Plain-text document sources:

○ ○ ○ ○ ○ ○ ○

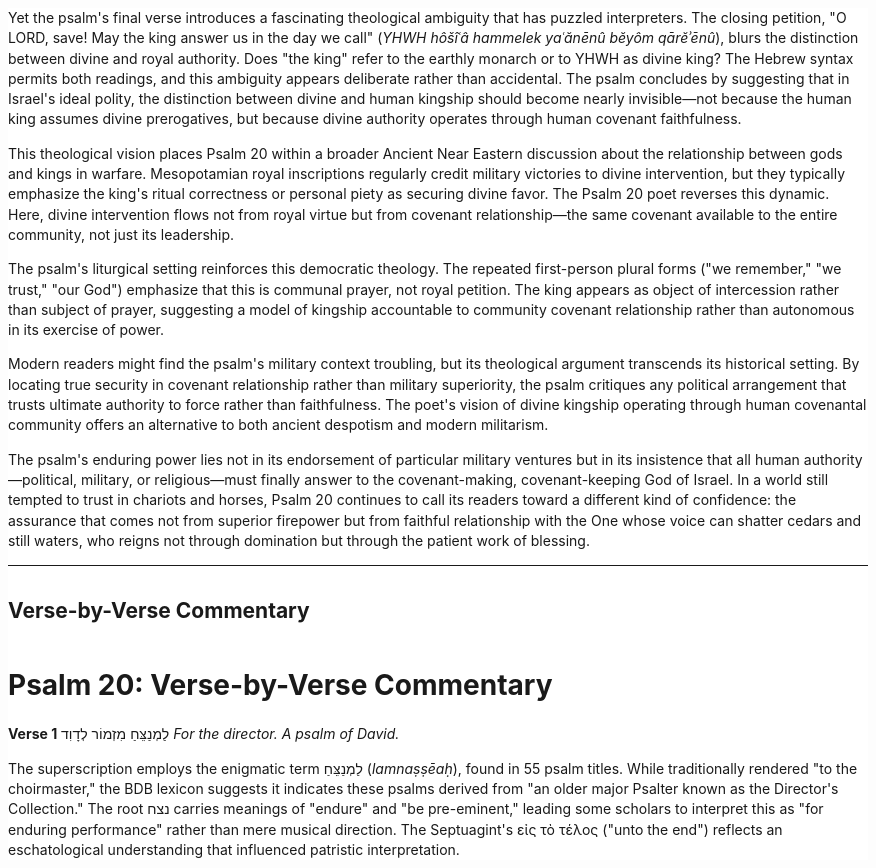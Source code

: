 Yet the psalm's final verse introduces a fascinating theological ambiguity that has puzzled interpreters. The closing petition, "O LORD, save! May the king answer us in the day we call" (*YHWH hôšîʿâ hammelek yaʿănēnû bĕyôm qārĕʾēnû*), blurs the distinction between divine and royal authority. Does "the king" refer to the earthly monarch or to YHWH as divine king? The Hebrew syntax permits both readings, and this ambiguity appears deliberate rather than accidental. The psalm concludes by suggesting that in Israel's ideal polity, the distinction between divine and human kingship should become nearly invisible—not because the human king assumes divine prerogatives, but because divine authority operates through human covenant faithfulness.

This theological vision places Psalm 20 within a broader Ancient Near Eastern discussion about the relationship between gods and kings in warfare. Mesopotamian royal inscriptions regularly credit military victories to divine intervention, but they typically emphasize the king's ritual correctness or personal piety as securing divine favor. The Psalm 20 poet reverses this dynamic. Here, divine intervention flows not from royal virtue but from covenant relationship—the same covenant available to the entire community, not just its leadership.

The psalm's liturgical setting reinforces this democratic theology. The repeated first-person plural forms ("we remember," "we trust," "our God") emphasize that this is communal prayer, not royal petition. The king appears as object of intercession rather than subject of prayer, suggesting a model of kingship accountable to community covenant relationship rather than autonomous in its exercise of power.

Modern readers might find the psalm's military context troubling, but its theological argument transcends its historical setting. By locating true security in covenant relationship rather than military superiority, the psalm critiques any political arrangement that trusts ultimate authority to force rather than faithfulness. The poet's vision of divine kingship operating through human covenantal community offers an alternative to both ancient despotism and modern militarism.

The psalm's enduring power lies not in its endorsement of particular military ventures but in its insistence that all human authority—political, military, or religious—must finally answer to the covenant-making, covenant-keeping God of Israel. In a world still tempted to trust in chariots and horses, Psalm 20 continues to call its readers toward a different kind of confidence: the assurance that comes not from superior firepower but from faithful relationship with the One whose voice can shatter cedars and still waters, who reigns not through domination but through the patient work of blessing.

---

## Verse-by-Verse Commentary

# Psalm 20: Verse-by-Verse Commentary

**Verse 1**
לַמְנַצֵּחַ מִזְמוֹר לְדָוִד
*For the director. A psalm of David.*

The superscription employs the enigmatic term לַמְנַצֵּחַ (*lamnaṣṣēaḥ*), found in 55 psalm titles. While traditionally rendered "to the choirmaster," the BDB lexicon suggests it indicates these psalms derived from "an older major Psalter known as the Director's Collection." The root נצח carries meanings of "endure" and "be pre-eminent," leading some scholars to interpret this as "for enduring performance" rather than mere musical direction. The Septuagint's εἰς τὸ τέλος ("unto the end") reflects an eschatological understanding that influenced patristic interpretation.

○ ○ ○ ○ ○ ○ ○

EXERCISE DESCRIPTION:
If a line in the records above has the word "Commentary", copy it out.

TASK ANSWER:
## Verse-by-Verse Commentary
# Psalm 20: Verse-by-Verse Commentary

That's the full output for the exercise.